= Source material =
● ● ● ●
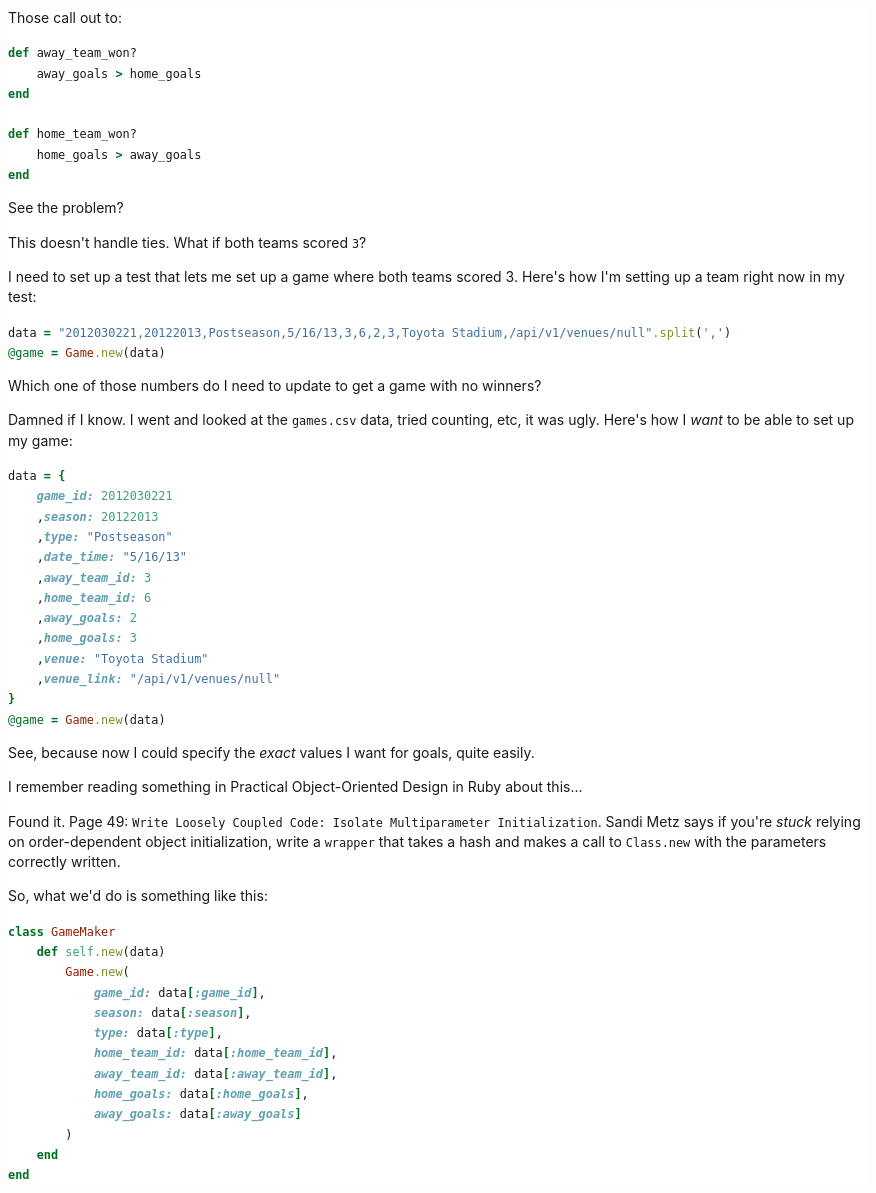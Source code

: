 Those call out to:

```ruby
def away_team_won?
	away_goals > home_goals
end

def home_team_won?
	home_goals > away_goals
end
```

See the problem?

This doesn't handle ties. What if both teams scored `3`?

I need to set up a test that lets me set up a game where both teams scored 3. Here's how I'm setting up a team right now in my test:

```ruby
data = "2012030221,20122013,Postseason,5/16/13,3,6,2,3,Toyota Stadium,/api/v1/venues/null".split(',')
@game = Game.new(data)
```

Which one of those numbers do I need to update to get a game with no winners?

Damned if I know. I went and looked at the `games.csv` data, tried counting, etc, it was ugly. Here's how I _want_ to be able to set up my game:

```ruby
data = {
	game_id: 2012030221
	,season: 20122013
	,type: "Postseason"
	,date_time: "5/16/13"
	,away_team_id: 3
	,home_team_id: 6
	,away_goals: 2
	,home_goals: 3
	,venue: "Toyota Stadium"
	,venue_link: "/api/v1/venues/null"
}
@game = Game.new(data)
```

See, because now I could specify the _exact_ values I want for goals, quite easily. 

I remember reading something in Practical Object-Oriented Design in Ruby about this...

Found it. Page 49: `Write Loosely Coupled Code: Isolate Multiparameter Initialization`. Sandi Metz says if you're _stuck_ relying on order-dependent object initialization, write a `wrapper` that takes a hash and makes a call to `Class.new` with the parameters correctly written. 

So, what we'd do is something like this:

```ruby
class GameMaker
	def self.new(data)
		Game.new(
			game_id: data[:game_id],
			season: data[:season],
			type: data[:type],
			home_team_id: data[:home_team_id],
			away_team_id: data[:away_team_id],
			home_goals: data[:home_goals],
			away_goals: data[:away_goals]
		)
	end
end
```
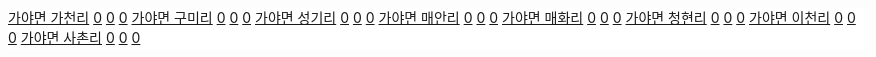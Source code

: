 
  <tr class="item">
    <td><a href="경상남도합천군가야면가천리">가야면 가천리</a></td>
    <td><a href="경상남도합천군가야면가천리">0</a></td>
    <td><a href="경상남도합천군가야면가천리">0</a></td>
    <td><a href="경상남도합천군가야면가천리">0</a></td>
  </tr>
    

  <tr class="item">
    <td><a href="경상남도합천군가야면구미리">가야면 구미리</a></td>
    <td><a href="경상남도합천군가야면구미리">0</a></td>
    <td><a href="경상남도합천군가야면구미리">0</a></td>
    <td><a href="경상남도합천군가야면구미리">0</a></td>
  </tr>
    

  <tr class="item">
    <td><a href="경상남도합천군가야면성기리">가야면 성기리</a></td>
    <td><a href="경상남도합천군가야면성기리">0</a></td>
    <td><a href="경상남도합천군가야면성기리">0</a></td>
    <td><a href="경상남도합천군가야면성기리">0</a></td>
  </tr>
    

  <tr class="item">
    <td><a href="경상남도합천군가야면매안리">가야면 매안리</a></td>
    <td><a href="경상남도합천군가야면매안리">0</a></td>
    <td><a href="경상남도합천군가야면매안리">0</a></td>
    <td><a href="경상남도합천군가야면매안리">0</a></td>
  </tr>
    

  <tr class="item">
    <td><a href="경상남도합천군가야면매화리">가야면 매화리</a></td>
    <td><a href="경상남도합천군가야면매화리">0</a></td>
    <td><a href="경상남도합천군가야면매화리">0</a></td>
    <td><a href="경상남도합천군가야면매화리">0</a></td>
  </tr>
    

  <tr class="item">
    <td><a href="경상남도합천군가야면청현리">가야면 청현리</a></td>
    <td><a href="경상남도합천군가야면청현리">0</a></td>
    <td><a href="경상남도합천군가야면청현리">0</a></td>
    <td><a href="경상남도합천군가야면청현리">0</a></td>
  </tr>
    

  <tr class="item">
    <td><a href="경상남도합천군가야면이천리">가야면 이천리</a></td>
    <td><a href="경상남도합천군가야면이천리">0</a></td>
    <td><a href="경상남도합천군가야면이천리">0</a></td>
    <td><a href="경상남도합천군가야면이천리">0</a></td>
  </tr>
    

  <tr class="item">
    <td><a href="경상남도합천군가야면사촌리">가야면 사촌리</a></td>
    <td><a href="경상남도합천군가야면사촌리">0</a></td>
    <td><a href="경상남도합천군가야면사촌리">0</a></td>
    <td><a href="경상남도합천군가야면사촌리">0</a></td>
  </tr>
● ● ● ●
= Work instructions =
Copy each line in the listing where "scored" appears.

= Response for this exercise =
This doesn't handle ties. What if both teams scored `3`?
I need to set up a test that lets me set up a game where both teams scored 3. Here's how I'm setting up a team right now in my test:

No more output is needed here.